Ulkus peptik dapat didiagnosa menggunakan endoskopik (dapat mendeteksi
lebih dari 90% tukak peptik) atau dengan contrast radiographyun barium
(dapat mendeteksi 30-80% tukak peptik) untuk melihat lubang ulkus, apabila
pasien dengan usia muda terdiagnosis PUD dan tidak ditemukan simptom
yang mengkhawatirkan, dapat dipastikan penyebabnya ialah infeksi H.

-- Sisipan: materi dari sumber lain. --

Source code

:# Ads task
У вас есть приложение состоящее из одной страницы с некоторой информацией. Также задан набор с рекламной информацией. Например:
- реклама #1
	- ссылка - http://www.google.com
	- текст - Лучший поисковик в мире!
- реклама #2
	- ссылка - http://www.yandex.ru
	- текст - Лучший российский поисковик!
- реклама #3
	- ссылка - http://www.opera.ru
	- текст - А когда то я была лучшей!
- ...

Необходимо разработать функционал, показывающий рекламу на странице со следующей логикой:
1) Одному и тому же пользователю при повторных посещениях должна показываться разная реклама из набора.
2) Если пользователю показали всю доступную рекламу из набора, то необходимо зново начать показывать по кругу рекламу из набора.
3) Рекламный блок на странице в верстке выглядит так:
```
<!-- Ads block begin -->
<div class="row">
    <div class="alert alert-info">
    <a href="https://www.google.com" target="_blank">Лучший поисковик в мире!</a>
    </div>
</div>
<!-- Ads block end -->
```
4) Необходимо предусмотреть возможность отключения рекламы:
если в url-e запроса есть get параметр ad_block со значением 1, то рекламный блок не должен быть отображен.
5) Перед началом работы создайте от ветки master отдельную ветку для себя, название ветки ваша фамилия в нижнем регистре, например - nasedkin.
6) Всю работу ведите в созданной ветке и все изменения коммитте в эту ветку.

Pylori, tetapi pada pasien diatas 50 tahun, endoskopik sangat berguna untuk
menentukan penyebab ulkus peptik. Tsmpilan endoskopik tukak peptik
menghasilkan informasi prognodid yang sangat bermanfaat bagi pasien yang
mengalami pendarahan akut. Tanda-tanda yang mengindikasi keganasan
penyakit atau komplikasi ulkus yakni anemia, penurunan berat badan,
haematemesis dan melena, dan muntah. Selain dengan endoskopi infeksi H.
pylori dapat didiagnosis dengan deteksi urease, breath urease test, dan stool
test untuk mendeteksi antigen yang spesifik H. pylori (3,4).
14
9. Penanganan Terapi
Penanganan Non Farmakologi (4)
Pasien yang terdiagnosa dengan PUD dan sedang menggunakan obat
antiinflamasi non-steroid (NSAID) harus menghentikan penggunaan NSAID
jika memungkinkan. Mengurangi konsumsi beberapa makanan tertentu
(seperti makanan pedas, asam, alkohol, dan merokok) serta menjalani diet.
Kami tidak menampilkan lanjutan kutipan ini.